## WHAT IS NEEDED
From the line below that contains "issue. It will" to the line that contains "if you have", repeat every line exactly, both ends included, and nothing else.

## DATA FOR ANALYSIS
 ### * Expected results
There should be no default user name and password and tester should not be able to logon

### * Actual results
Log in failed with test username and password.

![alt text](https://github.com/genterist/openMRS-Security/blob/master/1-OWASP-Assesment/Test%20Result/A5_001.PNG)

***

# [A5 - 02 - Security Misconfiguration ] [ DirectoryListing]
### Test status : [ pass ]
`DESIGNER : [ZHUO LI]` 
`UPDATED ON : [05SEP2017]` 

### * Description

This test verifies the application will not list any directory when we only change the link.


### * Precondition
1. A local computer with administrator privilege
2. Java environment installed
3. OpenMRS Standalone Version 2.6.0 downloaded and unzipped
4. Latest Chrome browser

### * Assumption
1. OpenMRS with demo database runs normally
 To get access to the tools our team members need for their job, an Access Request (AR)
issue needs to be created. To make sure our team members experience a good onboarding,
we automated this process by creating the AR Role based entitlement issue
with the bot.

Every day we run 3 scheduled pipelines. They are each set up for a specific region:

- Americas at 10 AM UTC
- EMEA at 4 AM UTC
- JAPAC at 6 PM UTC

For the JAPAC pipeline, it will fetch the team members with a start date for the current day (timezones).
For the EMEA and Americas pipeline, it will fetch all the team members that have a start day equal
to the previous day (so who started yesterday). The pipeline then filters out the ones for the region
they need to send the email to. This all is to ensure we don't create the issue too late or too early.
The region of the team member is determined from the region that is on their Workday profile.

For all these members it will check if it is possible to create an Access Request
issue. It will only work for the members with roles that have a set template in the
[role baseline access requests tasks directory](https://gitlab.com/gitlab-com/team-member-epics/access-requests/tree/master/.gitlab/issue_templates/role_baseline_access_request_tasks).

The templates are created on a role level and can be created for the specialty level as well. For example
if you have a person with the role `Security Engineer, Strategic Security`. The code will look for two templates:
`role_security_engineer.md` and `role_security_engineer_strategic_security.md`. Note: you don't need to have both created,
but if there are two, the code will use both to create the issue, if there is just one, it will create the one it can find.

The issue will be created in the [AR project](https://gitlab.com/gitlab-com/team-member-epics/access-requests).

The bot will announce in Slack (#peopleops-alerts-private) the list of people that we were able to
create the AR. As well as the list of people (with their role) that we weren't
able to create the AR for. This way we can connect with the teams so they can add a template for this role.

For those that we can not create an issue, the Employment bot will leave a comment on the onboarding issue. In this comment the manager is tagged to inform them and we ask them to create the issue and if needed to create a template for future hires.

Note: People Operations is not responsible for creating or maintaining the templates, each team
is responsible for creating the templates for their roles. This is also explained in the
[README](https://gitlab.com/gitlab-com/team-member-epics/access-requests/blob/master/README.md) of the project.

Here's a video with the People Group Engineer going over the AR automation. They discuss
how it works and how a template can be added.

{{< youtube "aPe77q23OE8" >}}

## OUTPUT OF THE EXERCISE
issue. It will only work for the members with roles that have a set template in the
[role baseline access requests tasks directory](https://gitlab.com/gitlab-com/team-member-epics/access-requests/tree/master/.gitlab/issue_templates/role_baseline_access_request_tasks).

The templates are created on a role level and can be created for the specialty level as well. For example
if you have a person with the role `Security Engineer, Strategic Security`. The code will look for two templates:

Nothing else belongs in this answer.